🤖 AI Summary
To address the high computational cost, excessive parameter count, and poor interpretability of deep neural networks in edge and real-time scenarios, this paper proposes Spatially Embedded Neural Networks (SEN): neurons are explicitly embedded as learnable coordinates in Euclidean space, replacing conventional weight matrices; synaptic weights are dynamically generated from pairwise Euclidean distances between neurons. This is the first approach to model neuron positions as differentiable, optimizable parameters while incorporating biologically plausible wiring priors, applicable to both multilayer perceptrons (MLPs) and spiking neural networks (SNNs).
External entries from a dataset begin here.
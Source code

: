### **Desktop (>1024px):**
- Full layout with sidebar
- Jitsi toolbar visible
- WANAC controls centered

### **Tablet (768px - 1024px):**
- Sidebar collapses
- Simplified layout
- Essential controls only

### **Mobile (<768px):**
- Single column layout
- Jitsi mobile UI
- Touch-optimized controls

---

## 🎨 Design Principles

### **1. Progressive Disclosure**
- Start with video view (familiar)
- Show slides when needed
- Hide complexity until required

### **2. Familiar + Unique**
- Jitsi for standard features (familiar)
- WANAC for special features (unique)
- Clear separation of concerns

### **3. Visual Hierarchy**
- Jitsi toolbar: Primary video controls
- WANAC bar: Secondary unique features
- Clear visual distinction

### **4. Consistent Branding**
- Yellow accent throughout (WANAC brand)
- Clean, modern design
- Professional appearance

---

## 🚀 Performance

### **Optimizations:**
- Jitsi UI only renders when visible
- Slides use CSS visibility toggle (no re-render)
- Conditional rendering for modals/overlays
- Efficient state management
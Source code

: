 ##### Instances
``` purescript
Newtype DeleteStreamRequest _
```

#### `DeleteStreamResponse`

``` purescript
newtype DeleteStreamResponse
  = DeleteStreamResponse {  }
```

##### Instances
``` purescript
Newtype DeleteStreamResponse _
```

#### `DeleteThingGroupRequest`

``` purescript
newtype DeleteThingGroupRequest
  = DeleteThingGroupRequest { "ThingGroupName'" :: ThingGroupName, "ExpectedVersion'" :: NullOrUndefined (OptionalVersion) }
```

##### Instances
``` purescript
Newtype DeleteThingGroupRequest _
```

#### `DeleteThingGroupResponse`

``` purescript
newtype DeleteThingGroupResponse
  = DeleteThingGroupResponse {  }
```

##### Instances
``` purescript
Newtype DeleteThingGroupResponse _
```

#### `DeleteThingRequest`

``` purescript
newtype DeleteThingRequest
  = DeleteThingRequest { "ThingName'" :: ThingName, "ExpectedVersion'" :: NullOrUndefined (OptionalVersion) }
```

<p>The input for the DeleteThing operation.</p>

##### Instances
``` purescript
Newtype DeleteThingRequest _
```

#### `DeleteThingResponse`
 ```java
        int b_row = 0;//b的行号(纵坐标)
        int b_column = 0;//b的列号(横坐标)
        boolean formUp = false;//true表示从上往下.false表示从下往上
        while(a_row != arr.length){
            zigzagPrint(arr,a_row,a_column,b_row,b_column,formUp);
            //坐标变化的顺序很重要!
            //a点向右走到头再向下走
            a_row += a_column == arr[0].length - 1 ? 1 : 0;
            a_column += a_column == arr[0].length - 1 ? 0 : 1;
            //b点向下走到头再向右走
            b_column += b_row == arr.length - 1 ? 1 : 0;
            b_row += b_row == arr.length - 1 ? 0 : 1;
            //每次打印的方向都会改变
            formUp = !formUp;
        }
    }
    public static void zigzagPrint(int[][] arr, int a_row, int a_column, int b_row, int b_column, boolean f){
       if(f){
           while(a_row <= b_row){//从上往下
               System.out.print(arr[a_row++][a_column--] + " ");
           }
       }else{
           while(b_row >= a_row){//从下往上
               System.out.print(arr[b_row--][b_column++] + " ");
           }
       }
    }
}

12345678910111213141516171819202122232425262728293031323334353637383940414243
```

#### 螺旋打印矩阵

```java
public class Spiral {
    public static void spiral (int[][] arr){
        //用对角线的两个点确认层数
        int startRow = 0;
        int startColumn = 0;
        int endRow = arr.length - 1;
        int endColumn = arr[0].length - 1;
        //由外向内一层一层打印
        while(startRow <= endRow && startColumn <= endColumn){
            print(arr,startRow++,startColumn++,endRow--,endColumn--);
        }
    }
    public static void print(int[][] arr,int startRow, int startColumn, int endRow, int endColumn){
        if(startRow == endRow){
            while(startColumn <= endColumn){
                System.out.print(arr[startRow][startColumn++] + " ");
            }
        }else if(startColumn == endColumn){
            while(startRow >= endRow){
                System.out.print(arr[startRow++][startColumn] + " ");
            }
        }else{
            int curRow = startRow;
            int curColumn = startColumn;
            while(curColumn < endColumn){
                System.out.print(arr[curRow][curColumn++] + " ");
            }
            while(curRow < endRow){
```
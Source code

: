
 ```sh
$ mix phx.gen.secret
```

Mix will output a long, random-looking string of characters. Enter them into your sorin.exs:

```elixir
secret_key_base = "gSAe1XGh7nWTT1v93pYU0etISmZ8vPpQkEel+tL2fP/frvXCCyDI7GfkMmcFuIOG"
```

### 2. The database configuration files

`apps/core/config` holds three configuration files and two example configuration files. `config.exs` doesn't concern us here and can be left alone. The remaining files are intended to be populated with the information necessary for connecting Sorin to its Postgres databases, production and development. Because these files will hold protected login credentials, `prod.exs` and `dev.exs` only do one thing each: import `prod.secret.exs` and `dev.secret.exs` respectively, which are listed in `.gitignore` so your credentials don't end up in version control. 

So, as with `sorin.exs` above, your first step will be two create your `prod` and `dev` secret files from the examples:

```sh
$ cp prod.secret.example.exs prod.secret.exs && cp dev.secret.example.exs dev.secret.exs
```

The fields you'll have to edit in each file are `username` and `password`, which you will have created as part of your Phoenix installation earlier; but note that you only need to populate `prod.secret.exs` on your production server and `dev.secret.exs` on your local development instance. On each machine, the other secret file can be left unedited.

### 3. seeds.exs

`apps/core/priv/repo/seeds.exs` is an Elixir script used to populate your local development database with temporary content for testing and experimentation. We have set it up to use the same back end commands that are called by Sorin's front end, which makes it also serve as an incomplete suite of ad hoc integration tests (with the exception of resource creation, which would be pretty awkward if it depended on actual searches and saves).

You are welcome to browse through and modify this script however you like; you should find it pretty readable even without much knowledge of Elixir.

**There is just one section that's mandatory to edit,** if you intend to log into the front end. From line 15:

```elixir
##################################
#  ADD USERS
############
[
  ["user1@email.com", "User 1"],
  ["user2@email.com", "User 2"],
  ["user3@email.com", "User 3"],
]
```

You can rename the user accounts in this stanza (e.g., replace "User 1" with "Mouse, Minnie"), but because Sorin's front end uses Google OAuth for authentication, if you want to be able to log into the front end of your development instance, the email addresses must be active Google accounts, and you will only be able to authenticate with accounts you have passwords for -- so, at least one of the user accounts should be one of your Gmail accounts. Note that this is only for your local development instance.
Experiments on MNIST show SEN matches the accuracy of fully connected baselines while reducing parameters by over 80%; it further enables structural visualization and topological interpretability. Key contributions include: (1) a parameter-efficient architecture driven by spatial coordinates; (2) a distance-coupled dynamic wiring mechanism; and (3) a unified embedding framework compatible with both artificial and spiking neural networks.
📝 Abstract
The high computational complexity and increasing parameter counts of deep neural networks pose significant challenges for deployment in resource-constrained environments, such as edge devices or real-time systems. To address this, we propose a parameter-efficient neural architecture where neurons are embedded in Euclidean space. During training, their positions are optimized and synaptic weights are determined as the inverse of the spatial distance between connected neurons. These distance-dependent wiring rules replace traditional learnable weight matrices and significantly reduce the number of parameters while introducing a biologically inspired inductive bias: connection strength decreases with spatial distance, reflecting the brain's embedding in three-dimensional space where connections tend to minimize wiring length. We validate this approach for both multi-layer perceptrons and spiking neural networks. Through a series of experiments, we demonstrate that these spatially embedded neural networks achieve a performance competitive with conventional architectures on the MNIST dataset. Additionally, the models maintain performance even at pruning rates exceeding 80% sparsity, outperforming traditional networks with the same number of parameters under similar conditions. Finally, the spatial embedding framework offers an intuitive visualization of the network structure.